生物體內存在兩類抗氧化系統，其中一類為酶抗氧化系統，包括過氧化氫酶（CAT）、超氧化物歧化酶（SOD）、谷胱甘肽過氧化物酶（GSH-Px）等［16］。超氧化物歧化酶在清除活性氧系統中作為第一道防線，是機體應激反應的重要監測指標［17，18］。目前獲得超氧化物歧化酶的傳統途徑是從植物、動物、微生物等提取，動物血液中提取SOD存在交叉感染等風險已被國內外禁止，植物中SOD含量較少，提取純化工藝復雜、生產成本較高，雖然微生物發酵法提取高產菌株的SOD產量較高成本較低但獲得高產菌株的來源有限，微生物中SOD基因的表達與其生長階段以及營養條件有關［19］。一般的動植物和微生物中提取的天然SOD穩定性較差。利用大腸桿菌原核表達系統表達異源蛋白，因其具有產出快、產量高的特點成為獲取SOD的有效途徑［20］。Shi等［21］通過克隆蠶的BmSOD3基因，利用原核表達系統獲得Cu/Zn-SOD，在體外顯示出對大腸桿菌的抗菌活性，還有克隆黃瓜Cu/Zn-SOD基因獲取有活性的SOD［22］。而大多數采用的IPTG作為誘導劑進行誘導表達，IPTG具有毒性作用，在應用方面有較大限制［23］，因此本研究通過α-乳糖作為誘導劑，誘導大腸桿菌工程菌進行表達，獲得高表達量的可溶性異源HPSSOD蛋白質，測得純化后的HPSSOD酶活力為215.9 U/mg，同樣具有較好的活性。SOD在食品、臨床、日化等方向應用廣泛［24］。獲得高純度有活性的超氧化物歧化酶產物顯得尤為重要，傳統從動植物微生物中提取純化天然SOD的方法是破碎提取法，然后經過有機溶劑、鹽沉淀、層析柱分離出SOD［25，26］。本研究采用硫酸銨沉淀、過濾層析、離子交換層析等系列的方法得到純度為95%較高純度的重組HPSSOD蛋白質，在實際大規模生產用于人類醫療保健中具有較大的優勢。

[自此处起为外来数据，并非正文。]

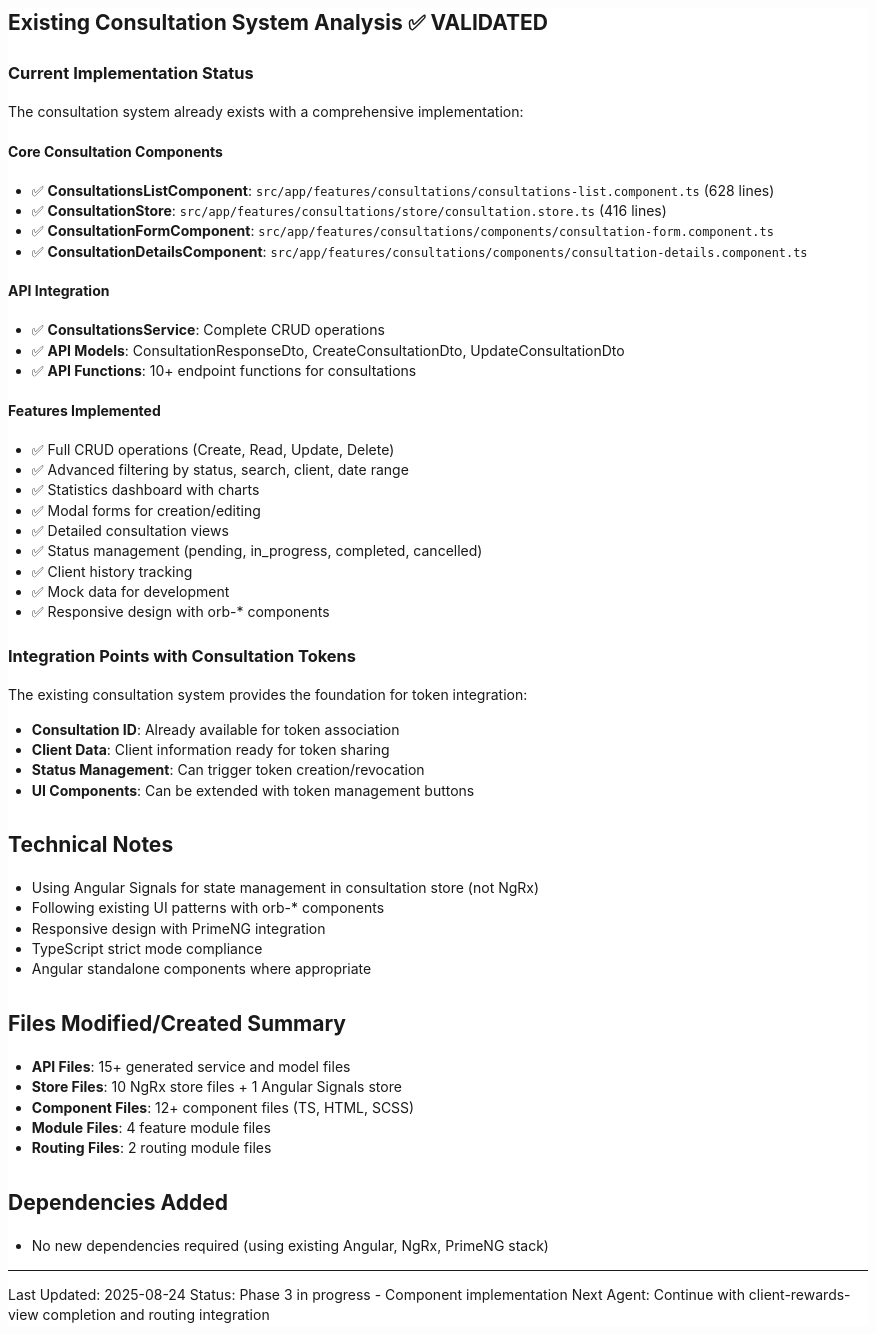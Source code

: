 ## Existing Consultation System Analysis ✅ VALIDATED

### Current Implementation Status
The consultation system already exists with a comprehensive implementation:

#### Core Consultation Components
- ✅ **ConsultationsListComponent**: `src/app/features/consultations/consultations-list.component.ts` (628 lines)
- ✅ **ConsultationStore**: `src/app/features/consultations/store/consultation.store.ts` (416 lines)
- ✅ **ConsultationFormComponent**: `src/app/features/consultations/components/consultation-form.component.ts`
- ✅ **ConsultationDetailsComponent**: `src/app/features/consultations/components/consultation-details.component.ts`

#### API Integration
- ✅ **ConsultationsService**: Complete CRUD operations
- ✅ **API Models**: ConsultationResponseDto, CreateConsultationDto, UpdateConsultationDto
- ✅ **API Functions**: 10+ endpoint functions for consultations

#### Features Implemented
- ✅ Full CRUD operations (Create, Read, Update, Delete)
- ✅ Advanced filtering by status, search, client, date range
- ✅ Statistics dashboard with charts
- ✅ Modal forms for creation/editing
- ✅ Detailed consultation views
- ✅ Status management (pending, in_progress, completed, cancelled)
- ✅ Client history tracking
- ✅ Mock data for development
- ✅ Responsive design with orb-* components

### Integration Points with Consultation Tokens

The existing consultation system provides the foundation for token integration:
- **Consultation ID**: Already available for token association
- **Client Data**: Client information ready for token sharing
- **Status Management**: Can trigger token creation/revocation
- **UI Components**: Can be extended with token management buttons

## Technical Notes
- Using Angular Signals for state management in consultation store (not NgRx)
- Following existing UI patterns with orb-* components
- Responsive design with PrimeNG integration
- TypeScript strict mode compliance
- Angular standalone components where appropriate

## Files Modified/Created Summary
- **API Files**: 15+ generated service and model files
- **Store Files**: 10 NgRx store files + 1 Angular Signals store
- **Component Files**: 12+ component files (TS, HTML, SCSS)
- **Module Files**: 4 feature module files
- **Routing Files**: 2 routing module files

## Dependencies Added
- No new dependencies required (using existing Angular, NgRx, PrimeNG stack)

---
Last Updated: 2025-08-24
Status: Phase 3 in progress - Component implementation
Next Agent: Continue with client-rewards-view completion and routing integration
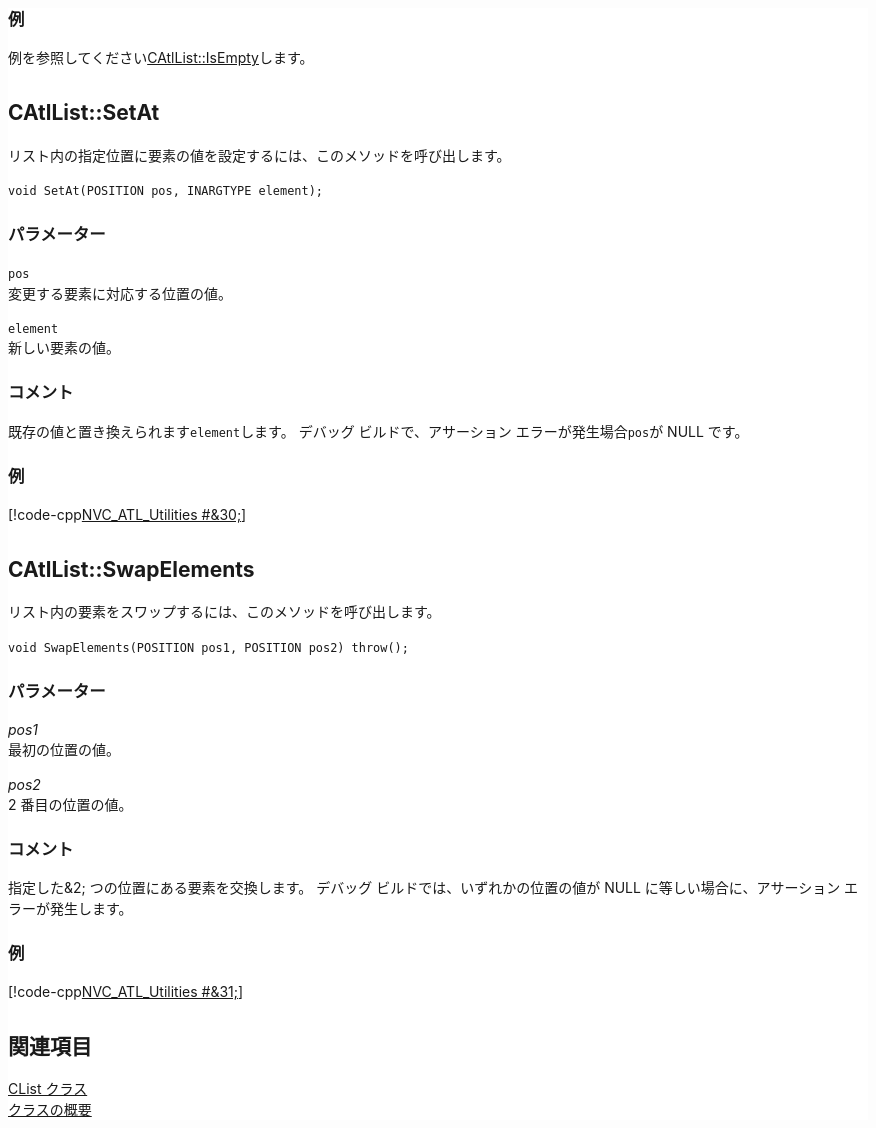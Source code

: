 ### <a name="example"></a>例  
 例を参照してください[CAtlList::IsEmpty](#isempty)します。  
  
##  <a name="setat"></a>CAtlList::SetAt  
 リスト内の指定位置に要素の値を設定するには、このメソッドを呼び出します。  
  
```
void SetAt(POSITION pos, INARGTYPE element);
```  
  
### <a name="parameters"></a>パラメーター  
 `pos`  
 変更する要素に対応する位置の値。  
  
 `element`  
 新しい要素の値。  
  
### <a name="remarks"></a>コメント  
 既存の値と置き換えられます`element`します。 デバッグ ビルドで、アサーション エラーが発生場合`pos`が NULL です。  
  
### <a name="example"></a>例  
 [!code-cpp[NVC_ATL_Utilities #&30;](../../atl/codesnippet/cpp/catllist-class_18.cpp)]  
  
##  <a name="swapelements"></a>CAtlList::SwapElements  
 リスト内の要素をスワップするには、このメソッドを呼び出します。  
  
```
void SwapElements(POSITION pos1, POSITION pos2) throw();
```  
  
### <a name="parameters"></a>パラメーター  
 *pos1*  
 最初の位置の値。  
  
 *pos2*  
 2 番目の位置の値。  
  
### <a name="remarks"></a>コメント  
 指定した&2; つの位置にある要素を交換します。 デバッグ ビルドでは、いずれかの位置の値が NULL に等しい場合に、アサーション エラーが発生します。  
  
### <a name="example"></a>例  
 [!code-cpp[NVC_ATL_Utilities #&31;](../../atl/codesnippet/cpp/catllist-class_19.cpp)]  
  
## <a name="see-also"></a>関連項目  
 [CList クラス](../../mfc/reference/clist-class.md)   
 [クラスの概要](../../atl/atl-class-overview.md)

不同SOD其結合的金屬離子不同。通過原子吸收分光光度法檢測水樣［27］、人血白蛋白［28］中金屬含量已有報道。本研究采用火焰原子吸收光度法檢測到濃縮后的純化的HPSSOD樣品中Mn元素含量為0.71 mg/L，回收率為90%，檢測準確度較好。Mn-SOD主要以二聚體或四聚體的形式存在，不同來源的Mn-SOD亞基分子分子質量在20 ku左右，分子質量在40～80 ku［29，30］，真核生物線粒體中的Mn-SOD是一種四聚體蛋白［31］。有學者通過測定雙孢蘑菇SOD酶亞基分子質量以及全酶分子質量推測其聚合形式為二聚體［30］。目前，通過HPSEC法分析可有效獲得蛋白表觀分子質量［32，33］，本研究通過HPSEC法檢測計算得到重組的HPSSOD分子質量為109.8 ku，與其4個亞基形成的聚合體分子質量相近，推測重組HPSSOD可能是由4個相同亞基組成的多聚體。

綜上所述，本研究成功地將副豬嗜血桿菌的sodA基因克隆到pET28a（+）表達載體中，通過大腸桿菌原核表達系統獲得了重組HPSSOD蛋白質。重組HPSSOD蛋白質為可溶性蛋白質，為多聚體，酶活性較好，為研究HPSSOD的抗氧化機理以及開發利用提供了依據。